Cleveland Browns wide receiver Anthony Schwartz had a rookie season in 2021 that did not go as planned on multiple fronts.
Schwartz missed time in training camp as he dealt with a hamstring injury. Missing practice time is never good for a rookie, but it wasn’t necessarily a worst-case scenario as the plan was to let Schwartz, who has the speed to play in the NFL but was lacking in the finer points of playing the position, slowly work his way into the lineup given that the Browns were “deep” at wide receiver with Odell Beckham Jr., Jarvis Landry, Rashard Higgins and Donovan Peoples-Jones.
That plan changed quickly when Beckham - despite posting several workout videos that had some fans quivering with anticipation - was not ready to go for the first two weeks of the season while recovering from a torn ACL.

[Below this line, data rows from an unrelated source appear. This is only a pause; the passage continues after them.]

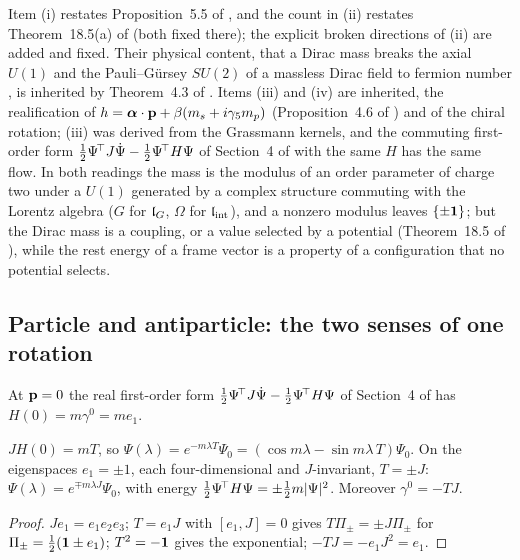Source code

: Item (i) restates Proposition~5.5 of \cite{ES17}, and the count in (ii) restates Theorem~18.5(a) of \cite{ES17} (both fixed there); the explicit broken
directions of (ii) are added and fixed. Their physical content, that a Dirac mass breaks the axial $U(1)$ and the Pauli--G\"ursey $SU(2)$ of a
massless Dirac field to fermion number \cite{Pauli57,Gursey58}, is inherited by Theorem~4.3 of \cite{ES17}. Items (iii) and (iv) are inherited, the
realification of $h=\boldsymbol\alpha\cdot\bp+\beta(m_s+i\gamma_5m_p)$ (Proposition~4.6 of \cite{ES17}) and of the chiral rotation; (iii) was derived
from the Grassmann kernels, and the commuting first-order form $\half\Psi^{\!\top}J\dot\Psi-\half\Psi^{\!\top}H\Psi$ of Section~4 of \cite{ES17} with the
same $H$ has the same flow. In both readings the mass is the modulus of an order parameter of charge two under a $U(1)$ generated by a complex
structure commuting with the Lorentz algebra ($G$ for $\lG$, $\Omega$ for $\lint$), and a nonzero modulus leaves $\{\pm\id\}$; but the Dirac mass is a
coupling, or a value selected by a potential (Theorem~18.5 of \cite{ES17}), while the rest energy of a frame vector is a property of a
configuration that no potential selects.

\subsection{Particle and antiparticle: the two senses of one rotation}
\label{d2:sec:senses}

At $\bp=0$ the real first-order form $\half\Psi^{\!\top}J\dot\Psi-\half\Psi^{\!\top}H\Psi$ of Section~4 of \cite{ES17} has $H(0)=m\gamma^0=me_1$.

\begin{proposition}
\label{d2:prop:restflow}
$JH(0)=mT$, so $\Psi(\lambda)=e^{-m\lambda T}\Psi_0=(\cos m\lambda-\sin m\lambda\,T)\Psi_0$. On the eigenspaces $e_1=\pm1$, each four-dimensional and
$J$-invariant, $T=\pm J$: $\Psi(\lambda)=e^{\mp m\lambda J}\Psi_0$, with energy $\half\Psi^{\!\top}H\Psi=\pm\half m|\Psi|^2$. Moreover $\gamma^0=-TJ$.
\end{proposition}

\begin{proof}
$Je_1=e_1e_2e_3$; $T=e_1J$ with $[e_1,J]=0$ gives $T\Pi_\pm=\pm J\Pi_\pm$ for $\Pi_\pm=\half(\id\pm e_1)$; $T^2=-\id$ gives the exponential;
$-TJ=-e_1J^2=e_1$.
\end{proof}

Schwartz subsequently saw playing time right away and things went well enough in Week 1 as he had three receptions for 69 yards and one rushing attempt for 17 yards against the Kansas City Chiefs.
The season started to go off the rails in Week 2, however, when Schwartz stopped short on a pass pattern, which led to Houston Texans safety Justin Reid picking off the pass, which in turn led to quarterback Baker Mayfield suffering a torn labrum in his left shoulder while tackling Reid.
Schwartz would go on to miss three games later in the season with a concussion, and all told he only had seven receptions for 66 yards and five more rushes for 22 yards in the final 13 games he played last season.
Fast forward a year and Schwartz is in somewhat of a similar situation.
Beckham, Landry and Higgins are all gone, but in their place are newly-acquired veterans Amari Cooper and Jakeem Grant Sr., and rookie David Bell. Peoples-Jones is also still on the roster and looking to bounce back from his own disappointing season.
There is little chance that Cooper will quit on the team mid-season, and hopefully, Bell does not experience a repeat of Landry’s injury-filled 2021 season, meaning that there may still be limited opportunities for Schwartz to see the field this fall.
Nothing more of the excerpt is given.